#### REQUIRED ACTION
Lines containing "updateSearch": state how many there are in these entries, and write only that number.

= Beginning of Section =

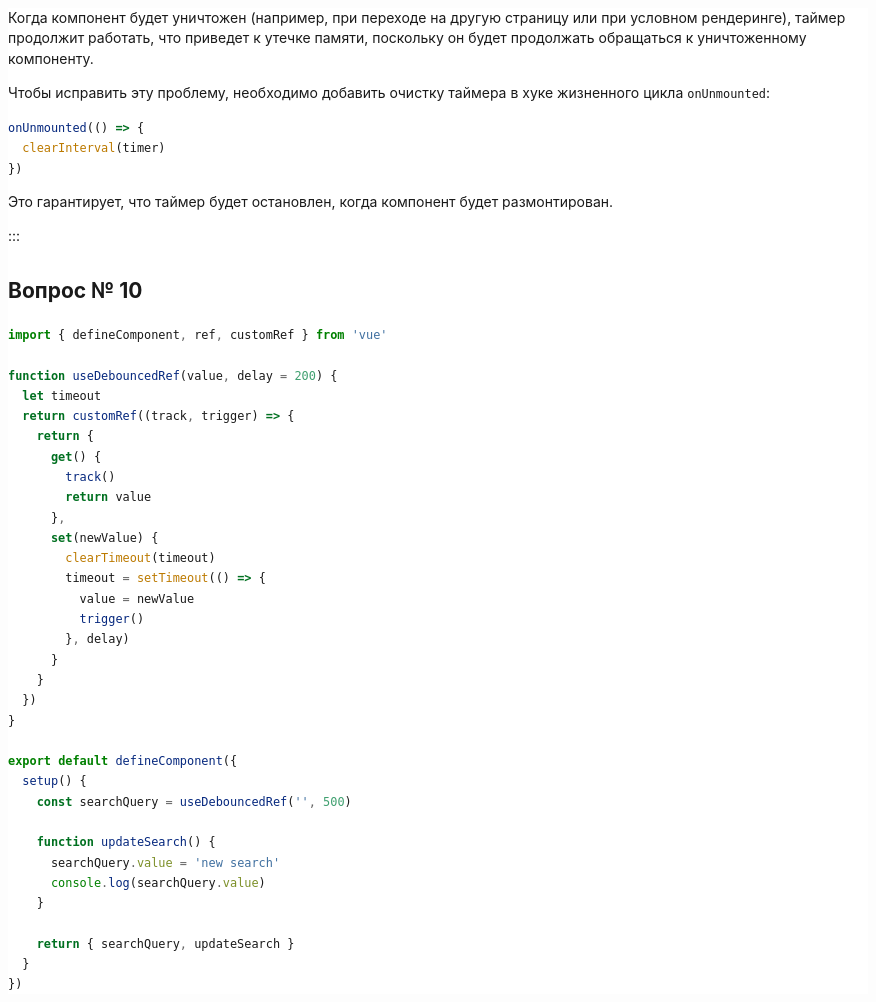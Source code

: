 Когда компонент будет уничтожен (например, при переходе на другую страницу или при условном рендеринге), таймер продолжит работать, что приведет к утечке памяти, поскольку он будет продолжать обращаться к уничтоженному компоненту.

Чтобы исправить эту проблему, необходимо добавить очистку таймера в хуке жизненного цикла `onUnmounted`:

```js
onUnmounted(() => {
  clearInterval(timer)
})
```

Это гарантирует, что таймер будет остановлен, когда компонент будет размонтирован.

</div>
::: 

## Вопрос № 10

```js
import { defineComponent, ref, customRef } from 'vue'

function useDebouncedRef(value, delay = 200) {
  let timeout
  return customRef((track, trigger) => {
    return {
      get() {
        track()
        return value
      },
      set(newValue) {
        clearTimeout(timeout)
        timeout = setTimeout(() => {
          value = newValue
          trigger()
        }, delay)
      }
    }
  })
}

export default defineComponent({
  setup() {
    const searchQuery = useDebouncedRef('', 500)
    
    function updateSearch() {
      searchQuery.value = 'new search'
      console.log(searchQuery.value)
    }
    
    return { searchQuery, updateSearch }
  }
})
```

= End of Section =

#### EXPECTED ANSWER
2